As eventful as last season was for the WNBA, it may ultimately serve as a prelude to an even more consequential offseason. The league and its players have agreed to extended negotiations into January to avoid a work stoppage on a new collective bargaining agreement (CBA). This process will shape not just salaries but also the long-term economics of women’s professional basketball.
In professional sports, CBAs are negotiated between league ownership — represented by a commissioner — and the players’ union. These agreements govern everything from maximum salaries and revenue splits to benefits and housing stipends. Just as importantly, they define how the financial success of a league is shared between those who own it and those who perform the labor that makes it valuable. The current talks have been extended to avoid a work stoppage, underscoring how high the stakes are for both sides.
What is Holding Up the WNBA Renegotiations?
One of the central issues in the current WNBA negotiations is compensation. As the league’s popularity continues to rise, players are seeking a more equitable share of league revenue. In a free-market system, increased demand typically leads to increased pay, and many argue the WNBA has reached that inflection point.
For context, the NBA operates under a model in which players and owners split “basketball-related income” roughly 50/50. According to Sports Value, the NBA generated approximately $10.25 billion in revenue in 2024, with about half allocated to players through salaries and benefits. While the NBA and WNBA operate at vastly different scales, the comparison offers a benchmark for how revenue sharing functions in mature professional leagues.

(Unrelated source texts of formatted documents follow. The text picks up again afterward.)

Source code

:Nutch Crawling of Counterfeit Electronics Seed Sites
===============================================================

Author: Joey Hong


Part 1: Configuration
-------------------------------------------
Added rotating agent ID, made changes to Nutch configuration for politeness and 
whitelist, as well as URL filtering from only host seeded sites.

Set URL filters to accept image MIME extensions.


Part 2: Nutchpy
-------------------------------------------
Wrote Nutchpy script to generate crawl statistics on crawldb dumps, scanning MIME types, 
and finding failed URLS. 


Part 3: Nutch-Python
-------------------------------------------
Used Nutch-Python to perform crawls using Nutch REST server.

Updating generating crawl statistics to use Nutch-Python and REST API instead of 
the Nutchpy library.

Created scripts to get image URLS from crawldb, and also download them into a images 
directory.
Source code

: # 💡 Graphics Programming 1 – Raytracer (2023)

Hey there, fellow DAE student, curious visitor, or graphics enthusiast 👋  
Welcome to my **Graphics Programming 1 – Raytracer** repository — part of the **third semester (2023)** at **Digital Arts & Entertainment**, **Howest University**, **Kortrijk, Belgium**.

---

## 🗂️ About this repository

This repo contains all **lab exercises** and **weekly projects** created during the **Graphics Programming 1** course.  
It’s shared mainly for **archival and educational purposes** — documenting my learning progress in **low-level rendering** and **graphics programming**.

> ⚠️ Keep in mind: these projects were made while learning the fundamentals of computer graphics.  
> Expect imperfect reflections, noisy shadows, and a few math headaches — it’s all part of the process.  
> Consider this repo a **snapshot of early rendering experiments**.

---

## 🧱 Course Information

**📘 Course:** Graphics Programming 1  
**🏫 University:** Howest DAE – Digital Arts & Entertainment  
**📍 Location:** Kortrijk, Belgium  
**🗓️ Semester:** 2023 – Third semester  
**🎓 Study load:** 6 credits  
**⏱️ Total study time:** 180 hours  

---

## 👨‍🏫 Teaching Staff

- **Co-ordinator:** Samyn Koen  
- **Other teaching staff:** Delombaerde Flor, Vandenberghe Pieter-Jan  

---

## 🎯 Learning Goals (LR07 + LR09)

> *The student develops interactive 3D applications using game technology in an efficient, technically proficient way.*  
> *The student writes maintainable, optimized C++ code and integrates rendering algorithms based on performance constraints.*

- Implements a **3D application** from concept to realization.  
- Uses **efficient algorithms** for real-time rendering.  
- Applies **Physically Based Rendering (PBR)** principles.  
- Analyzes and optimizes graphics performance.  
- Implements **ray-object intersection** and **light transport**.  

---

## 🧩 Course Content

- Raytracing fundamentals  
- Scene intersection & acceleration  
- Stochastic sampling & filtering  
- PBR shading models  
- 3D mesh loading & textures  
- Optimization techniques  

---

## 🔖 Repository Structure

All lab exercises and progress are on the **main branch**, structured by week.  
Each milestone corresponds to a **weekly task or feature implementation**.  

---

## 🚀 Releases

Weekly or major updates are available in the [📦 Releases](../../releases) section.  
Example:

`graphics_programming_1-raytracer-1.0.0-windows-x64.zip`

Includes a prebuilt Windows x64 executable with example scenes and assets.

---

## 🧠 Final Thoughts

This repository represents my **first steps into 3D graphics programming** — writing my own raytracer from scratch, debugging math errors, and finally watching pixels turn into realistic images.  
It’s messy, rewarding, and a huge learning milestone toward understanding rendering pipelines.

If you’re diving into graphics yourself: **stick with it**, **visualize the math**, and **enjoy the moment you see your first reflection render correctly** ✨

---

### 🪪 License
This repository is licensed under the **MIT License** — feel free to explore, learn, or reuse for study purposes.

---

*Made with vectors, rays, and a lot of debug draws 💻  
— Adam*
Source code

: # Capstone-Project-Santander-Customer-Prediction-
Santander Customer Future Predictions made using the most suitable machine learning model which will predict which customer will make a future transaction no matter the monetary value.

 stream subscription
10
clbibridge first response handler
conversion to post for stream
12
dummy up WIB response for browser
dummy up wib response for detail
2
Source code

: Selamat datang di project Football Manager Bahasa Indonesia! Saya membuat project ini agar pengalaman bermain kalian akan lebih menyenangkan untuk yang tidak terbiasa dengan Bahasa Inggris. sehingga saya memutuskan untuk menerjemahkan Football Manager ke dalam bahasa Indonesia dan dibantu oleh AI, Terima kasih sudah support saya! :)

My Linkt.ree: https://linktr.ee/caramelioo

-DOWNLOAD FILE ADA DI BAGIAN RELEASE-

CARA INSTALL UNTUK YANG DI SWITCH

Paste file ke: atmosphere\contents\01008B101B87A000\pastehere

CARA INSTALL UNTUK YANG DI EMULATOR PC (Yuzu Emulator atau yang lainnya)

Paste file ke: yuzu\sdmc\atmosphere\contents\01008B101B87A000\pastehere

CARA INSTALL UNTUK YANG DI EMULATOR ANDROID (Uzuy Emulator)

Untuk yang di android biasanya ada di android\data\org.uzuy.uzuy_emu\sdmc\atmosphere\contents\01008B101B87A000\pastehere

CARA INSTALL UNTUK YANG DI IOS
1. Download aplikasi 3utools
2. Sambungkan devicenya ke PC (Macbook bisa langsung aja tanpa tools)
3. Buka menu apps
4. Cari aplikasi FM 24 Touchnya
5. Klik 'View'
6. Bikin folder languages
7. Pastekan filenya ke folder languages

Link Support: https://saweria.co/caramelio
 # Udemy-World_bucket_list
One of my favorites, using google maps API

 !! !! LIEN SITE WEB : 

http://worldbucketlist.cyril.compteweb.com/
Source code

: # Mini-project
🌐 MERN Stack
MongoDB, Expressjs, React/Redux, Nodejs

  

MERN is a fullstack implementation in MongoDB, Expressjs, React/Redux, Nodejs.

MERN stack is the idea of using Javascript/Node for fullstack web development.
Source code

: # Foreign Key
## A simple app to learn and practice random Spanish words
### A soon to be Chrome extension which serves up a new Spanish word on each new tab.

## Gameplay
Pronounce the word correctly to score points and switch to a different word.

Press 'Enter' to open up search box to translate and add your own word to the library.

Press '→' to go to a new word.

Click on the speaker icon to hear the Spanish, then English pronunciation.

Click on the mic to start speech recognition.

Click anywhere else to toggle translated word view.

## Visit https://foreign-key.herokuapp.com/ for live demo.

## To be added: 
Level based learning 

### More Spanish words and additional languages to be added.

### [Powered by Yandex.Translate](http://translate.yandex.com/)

Many WNBA players view this moment through a broader lens of gender and labor equity in sports. For decades, women athletes have generated competitive excellence and cultural relevance while operating within compensation structures that lag far behind men’s leagues. In the WNBA, one of the most diverse professional sports leagues, where roughly two-thirds of players identify as Black, those dynamics intersect with longstanding questions about how women’s labor is valued when visibility and revenue finally begin to rise.
What is the Value of the WNBA?
The WNBA Players Association is not arguing that the women’s league should mirror the NBA dollar-for-dollar. Rather, players are pushing for a structure that better reflects the league’s current growth trajectory. According to NBC, the WNBA generated approximately $300 million in revenue during the 2025 season — the highest in league history. Under the existing CBA, players receive roughly 9% of league revenue, a figure that has drawn increasing scrutiny as attendance, television viewership, sponsorships, and cultural relevance continue to climb.

That growth is evident both on and off the court. The league is currently in the prime of A’ja Wilson, while players such as Angel Reese and Caitlin Clark have become major draws for new and younger audiences. With top collegiate talents like JuJu Watkins and Audi Crooks expected to enter the league in the coming years, the WNBA’s marketability appears poised to expand even further.
Expansion reinforces that momentum. The Golden State Valkyries debuted this past season, and the Toronto Tempo will become the league’s first Canadian franchise in 2026. Additional teams are expected in cities such as Philadelphia, Detroit and Cleveland by the end of the decade. Marking clear signals of confidence from ownership in the league’s future.
What do the WNBA Players Want?
The latest reports indicate that players are seeking a $1 million maximum salary while also aiming to preserve benefits such as team-provided housing stipends. Although negotiations have been extended to allow further discussion, both sides remain far apart on several key issues.
For league ownership, the risk of a prolonged dispute is significant. Historically, many WNBA players have supplemented their income by playing overseas, giving them leverage that players in some other leagues lack. A lockout could stall the league’s momentum at a moment when visibility, investment and fan engagement are at historic highs.
Ultimately, this moment represents more than a labor negotiation. It is a test of whether growth in women’s professional sports will translate into ownership, equity and long-term security for the players driving the game forward. Paying WNBA players more is not simply symbolic — it is a statement about how seriously women’s basketball is taken as a business, an entertainment product and a cultural force.
With the future of the league brighter than ever, the opportunity exists to set a new standard. One that honors both the progress made and the promise ahead.